CSS - Keepalives and Reboot

andrew.thomson · ‎11-13-2003

I have a problem with recognising a service as "Alive" rather than "Dead" on first keepalive attempt after a reboot.

The root problem appears to be the fact that the first keepalive that is executed from the "Service" is attempted before the physical port has become active.

This means that the first keepalive fails and the "Service" is left in its initial "Dead" status until the next keepalive is triggered at the keepalive frequency.

We have a requirement that if a service is noticed to be "Dead" it is taken out of Load Balancing algorithms.....and stays out!

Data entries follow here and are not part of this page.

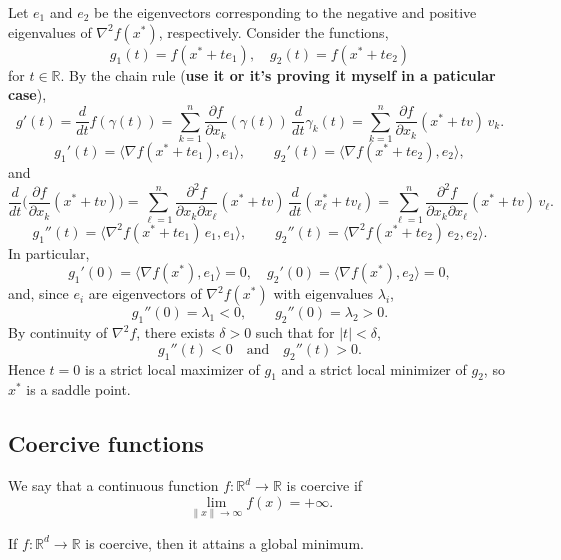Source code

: \begin{answerenum}
    \item Let \(e_1\) and \(e_2\) be the eigenvectors corresponding to the negative and positive eigenvalues of \(\nabla^2 f(x^*)\), respectively. Consider the functions,
        \[ g_1(t) = f(x^* + te_1), \quad g_2(t) = f(x^* + te_2) \]
        for \(t \in \mathbb{R}\). By the chain rule (\textbf{use it or it's proving it myself in a paticular case}),
        $$ g'(t)=\frac{d}{dt}f(\gamma(t))
        =\sum_{k=1}^n \frac{\partial f}{\partial x_k}(\gamma(t))\,\frac{d}{dt}\gamma_k(t)
        =\sum_{k=1}^n \frac{\partial f}{\partial x_k}(x^*+tv)\,v_k. $$
        \[ g_1'(t) = \langle \nabla f(x^* + te_1), e_1 \rangle,\qquad g_2'(t) = \langle \nabla f(x^* + te_2), e_2 \rangle, \]
        and
        $$ \frac{d}{dt}\Big(\frac{\partial f}{\partial x_k}(x^*+tv)\Big)
        =\sum_{\ell=1}^n \frac{\partial^2 f}{\partial x_k\partial x_\ell}(x^*+tv)\,\frac{d}{dt}(x^*_\ell+t v_\ell)
        =\sum_{\ell=1}^n \frac{\partial^2 f}{\partial x_k\partial x_\ell}(x^*+tv)\, v_\ell . $$
        \[ g_1''(t) = \langle \nabla^2 f(x^* + te_1)\, e_1, e_1 \rangle,\qquad g_2''(t) = \langle \nabla^2 f(x^* + te_2)\, e_2, e_2 \rangle. \]
        In particular,
        \[ g_1'(0)=\langle \nabla f(x^*),e_1\rangle=0,\quad g_2'(0)=\langle \nabla f(x^*),e_2\rangle=0, \]
        and, since \(e_i\) are eigenvectors of \(\nabla^2 f(x^*)\) with eigenvalues \(\lambda_i\),
        \[ g_1''(0)=\lambda_1<0,\qquad g_2''(0)=\lambda_2>0. \]
        By continuity of \(\nabla^2 f\), there exists \(\delta>0\) such that for \(|t|<\delta\),
        \[ g_1''(t)<0 \quad\text{and}\quad g_2''(t)>0. \]
        Hence \(t=0\) is a strict local maximizer of \(g_1\) and a strict local minimizer of \(g_2\), so \(x^*\) is a saddle point.
\end{answerenum}

\subsection{Coercive functions}

\begin{definition}
    We say that a continuous function \(f: \mathbb{R}^d \to \mathbb{R}\) is coercive if
    \[ \lim_{\|x\| \to \infty} f(x) = +\infty. \] 
\end{definition}


\begin{proposition}
    If \(f: \mathbb{R}^d \to \mathbb{R}\) is coercive, then it attains a global minimum.
\end{proposition}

The only way we have acheived this so far is to run a script under cmd-sched every minute that greps the output from a show service command for "State:" and tests the next field for "Dead". If it finds a Dead status, the script then removes the service from the rule (after adding a failover service).

*** First question: Is there a failover method that will take a service out of content rule and leave it out?

In the meantime, our method works fine....until....the system is rebooted (perhaps without operator intervention as in a power cycle).

When the system is rebooted the services all start in "Dead" status. Thus if our script runs before the first successful keepalive the service is taken out (prematurely) and manual intervention is then required to re-insert the service if it is really "alive". We have alerts for service transitions and our "operations" people can do this if required but it would be best to avoid it if possible.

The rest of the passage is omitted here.